Among the lines of the data below, count those that hold the word "Tracker". Answer with the number alone.
── Recorded data
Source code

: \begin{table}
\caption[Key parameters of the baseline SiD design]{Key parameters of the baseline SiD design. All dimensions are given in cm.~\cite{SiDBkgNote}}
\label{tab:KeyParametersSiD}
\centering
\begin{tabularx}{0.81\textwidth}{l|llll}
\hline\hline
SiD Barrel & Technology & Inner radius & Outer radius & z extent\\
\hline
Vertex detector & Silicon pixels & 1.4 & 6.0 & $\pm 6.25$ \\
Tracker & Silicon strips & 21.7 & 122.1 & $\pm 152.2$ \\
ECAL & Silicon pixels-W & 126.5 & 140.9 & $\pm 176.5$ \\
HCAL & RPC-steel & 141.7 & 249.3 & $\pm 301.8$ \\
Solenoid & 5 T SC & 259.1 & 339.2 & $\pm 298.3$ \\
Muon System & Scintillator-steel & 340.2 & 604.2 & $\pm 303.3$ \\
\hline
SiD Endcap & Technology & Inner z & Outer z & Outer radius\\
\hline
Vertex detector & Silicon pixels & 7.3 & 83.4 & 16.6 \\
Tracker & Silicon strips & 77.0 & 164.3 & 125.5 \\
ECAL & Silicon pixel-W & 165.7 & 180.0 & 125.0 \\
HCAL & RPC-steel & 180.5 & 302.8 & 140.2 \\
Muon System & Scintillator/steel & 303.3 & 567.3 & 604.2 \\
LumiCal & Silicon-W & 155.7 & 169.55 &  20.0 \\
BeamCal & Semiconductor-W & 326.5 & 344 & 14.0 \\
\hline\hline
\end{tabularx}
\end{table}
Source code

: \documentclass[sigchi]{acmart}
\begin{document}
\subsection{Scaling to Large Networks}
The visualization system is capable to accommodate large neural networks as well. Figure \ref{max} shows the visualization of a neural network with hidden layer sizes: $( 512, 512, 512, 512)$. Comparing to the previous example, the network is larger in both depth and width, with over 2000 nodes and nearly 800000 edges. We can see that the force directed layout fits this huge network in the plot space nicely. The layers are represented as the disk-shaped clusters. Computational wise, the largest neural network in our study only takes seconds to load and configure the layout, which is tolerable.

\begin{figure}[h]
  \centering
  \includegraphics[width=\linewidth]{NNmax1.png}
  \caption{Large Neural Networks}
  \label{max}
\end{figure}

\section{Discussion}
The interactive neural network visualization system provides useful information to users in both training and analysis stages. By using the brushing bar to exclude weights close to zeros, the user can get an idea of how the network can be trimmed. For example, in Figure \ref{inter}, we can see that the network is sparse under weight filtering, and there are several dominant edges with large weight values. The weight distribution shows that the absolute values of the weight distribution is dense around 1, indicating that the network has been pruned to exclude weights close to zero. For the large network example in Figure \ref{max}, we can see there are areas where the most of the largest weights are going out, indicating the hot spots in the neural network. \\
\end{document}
────
# Result of this exercise
2